> [Exercise]:
Within the records, determine how many lines contain the word "North". Your reply must consist of that number only.

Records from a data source
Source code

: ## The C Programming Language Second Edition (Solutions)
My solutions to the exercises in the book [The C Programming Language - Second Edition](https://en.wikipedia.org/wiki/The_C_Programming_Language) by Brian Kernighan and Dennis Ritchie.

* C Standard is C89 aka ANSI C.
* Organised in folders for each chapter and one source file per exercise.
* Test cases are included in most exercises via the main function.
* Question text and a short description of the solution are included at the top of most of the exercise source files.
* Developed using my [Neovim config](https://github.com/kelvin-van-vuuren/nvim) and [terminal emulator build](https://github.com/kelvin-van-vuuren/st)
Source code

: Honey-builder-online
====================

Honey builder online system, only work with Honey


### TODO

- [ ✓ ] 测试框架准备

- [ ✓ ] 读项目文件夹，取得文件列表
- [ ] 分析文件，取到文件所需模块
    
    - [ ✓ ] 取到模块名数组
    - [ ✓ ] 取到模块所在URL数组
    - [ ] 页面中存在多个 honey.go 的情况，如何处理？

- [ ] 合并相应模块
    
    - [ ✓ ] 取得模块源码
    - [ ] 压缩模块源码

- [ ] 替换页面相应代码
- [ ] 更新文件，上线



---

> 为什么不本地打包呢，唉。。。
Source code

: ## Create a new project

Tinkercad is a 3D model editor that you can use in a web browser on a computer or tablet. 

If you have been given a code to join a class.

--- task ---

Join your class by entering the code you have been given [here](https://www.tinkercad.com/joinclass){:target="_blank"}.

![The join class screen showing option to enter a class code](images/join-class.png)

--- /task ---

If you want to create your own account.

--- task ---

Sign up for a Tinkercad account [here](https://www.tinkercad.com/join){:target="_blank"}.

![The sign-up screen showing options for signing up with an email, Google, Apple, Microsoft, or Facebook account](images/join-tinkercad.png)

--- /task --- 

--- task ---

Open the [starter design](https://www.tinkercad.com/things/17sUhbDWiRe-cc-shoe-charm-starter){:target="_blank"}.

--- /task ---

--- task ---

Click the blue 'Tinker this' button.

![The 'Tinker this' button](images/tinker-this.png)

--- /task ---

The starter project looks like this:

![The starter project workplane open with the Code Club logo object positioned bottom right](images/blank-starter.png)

==

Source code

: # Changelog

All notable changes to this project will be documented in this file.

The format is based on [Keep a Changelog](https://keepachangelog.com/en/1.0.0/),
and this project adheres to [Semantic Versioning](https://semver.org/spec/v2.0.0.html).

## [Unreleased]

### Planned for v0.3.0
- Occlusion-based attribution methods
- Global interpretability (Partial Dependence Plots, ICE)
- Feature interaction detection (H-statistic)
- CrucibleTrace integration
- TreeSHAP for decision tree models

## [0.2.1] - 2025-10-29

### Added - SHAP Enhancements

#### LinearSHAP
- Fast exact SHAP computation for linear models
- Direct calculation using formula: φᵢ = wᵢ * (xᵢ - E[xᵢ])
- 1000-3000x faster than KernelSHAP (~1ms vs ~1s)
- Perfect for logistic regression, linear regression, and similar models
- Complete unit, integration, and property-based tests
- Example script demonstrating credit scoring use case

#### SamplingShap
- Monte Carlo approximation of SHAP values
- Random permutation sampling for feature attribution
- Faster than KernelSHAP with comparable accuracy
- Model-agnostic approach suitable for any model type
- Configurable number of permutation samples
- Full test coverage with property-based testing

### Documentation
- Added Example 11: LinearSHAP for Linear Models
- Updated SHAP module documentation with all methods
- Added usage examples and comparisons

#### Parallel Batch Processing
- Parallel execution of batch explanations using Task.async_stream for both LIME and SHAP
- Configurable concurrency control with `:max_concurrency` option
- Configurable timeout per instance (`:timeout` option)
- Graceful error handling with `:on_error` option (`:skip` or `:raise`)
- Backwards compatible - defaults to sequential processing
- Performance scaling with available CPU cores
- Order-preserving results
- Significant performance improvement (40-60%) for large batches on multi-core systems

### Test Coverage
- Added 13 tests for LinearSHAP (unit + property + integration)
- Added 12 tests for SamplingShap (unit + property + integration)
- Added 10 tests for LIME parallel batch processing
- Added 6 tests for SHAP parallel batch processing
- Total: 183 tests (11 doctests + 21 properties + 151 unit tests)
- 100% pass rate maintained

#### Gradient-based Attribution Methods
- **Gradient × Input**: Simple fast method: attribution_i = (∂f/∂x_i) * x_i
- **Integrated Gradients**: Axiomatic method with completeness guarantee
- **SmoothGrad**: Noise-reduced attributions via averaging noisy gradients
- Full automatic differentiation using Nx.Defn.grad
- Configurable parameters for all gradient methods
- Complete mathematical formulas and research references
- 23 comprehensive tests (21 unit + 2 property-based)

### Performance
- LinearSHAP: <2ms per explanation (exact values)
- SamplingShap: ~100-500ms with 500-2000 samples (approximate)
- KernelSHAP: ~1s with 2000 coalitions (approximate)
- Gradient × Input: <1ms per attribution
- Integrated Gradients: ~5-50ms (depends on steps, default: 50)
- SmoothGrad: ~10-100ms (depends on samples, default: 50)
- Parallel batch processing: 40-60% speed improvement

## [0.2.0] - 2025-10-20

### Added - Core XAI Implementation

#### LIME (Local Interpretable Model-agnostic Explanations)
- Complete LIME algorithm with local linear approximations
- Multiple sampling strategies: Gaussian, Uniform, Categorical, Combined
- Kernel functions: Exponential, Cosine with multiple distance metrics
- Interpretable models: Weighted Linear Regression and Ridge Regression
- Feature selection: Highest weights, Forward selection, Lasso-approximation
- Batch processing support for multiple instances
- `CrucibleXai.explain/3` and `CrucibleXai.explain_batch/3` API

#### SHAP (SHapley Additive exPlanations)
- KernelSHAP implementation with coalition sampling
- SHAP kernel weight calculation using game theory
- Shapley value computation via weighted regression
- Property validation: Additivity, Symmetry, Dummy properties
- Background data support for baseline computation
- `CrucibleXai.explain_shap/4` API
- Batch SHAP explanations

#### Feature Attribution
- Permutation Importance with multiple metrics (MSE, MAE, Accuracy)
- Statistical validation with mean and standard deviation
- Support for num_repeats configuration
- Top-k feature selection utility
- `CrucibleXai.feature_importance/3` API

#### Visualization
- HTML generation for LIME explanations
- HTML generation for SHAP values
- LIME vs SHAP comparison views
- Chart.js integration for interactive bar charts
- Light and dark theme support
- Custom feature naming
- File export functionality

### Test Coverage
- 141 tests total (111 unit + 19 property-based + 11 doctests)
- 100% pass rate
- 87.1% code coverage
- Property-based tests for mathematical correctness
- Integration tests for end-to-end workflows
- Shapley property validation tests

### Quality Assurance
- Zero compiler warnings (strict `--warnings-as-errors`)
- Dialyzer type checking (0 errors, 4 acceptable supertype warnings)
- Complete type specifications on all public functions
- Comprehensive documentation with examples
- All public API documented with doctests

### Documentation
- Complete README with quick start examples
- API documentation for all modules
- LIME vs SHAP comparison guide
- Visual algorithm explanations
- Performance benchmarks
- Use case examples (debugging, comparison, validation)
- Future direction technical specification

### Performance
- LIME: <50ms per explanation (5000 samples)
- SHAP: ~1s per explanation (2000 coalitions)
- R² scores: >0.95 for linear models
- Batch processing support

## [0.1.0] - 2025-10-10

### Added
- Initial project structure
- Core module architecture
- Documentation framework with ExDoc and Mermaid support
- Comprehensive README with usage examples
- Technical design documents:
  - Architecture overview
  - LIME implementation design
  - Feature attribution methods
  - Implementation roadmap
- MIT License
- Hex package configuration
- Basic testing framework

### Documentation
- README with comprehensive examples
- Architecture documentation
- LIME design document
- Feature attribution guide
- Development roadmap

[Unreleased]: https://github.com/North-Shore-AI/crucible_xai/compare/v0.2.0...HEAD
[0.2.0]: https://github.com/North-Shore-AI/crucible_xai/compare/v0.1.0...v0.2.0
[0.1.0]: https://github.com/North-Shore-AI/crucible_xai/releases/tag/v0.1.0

> [Solved problem]:
3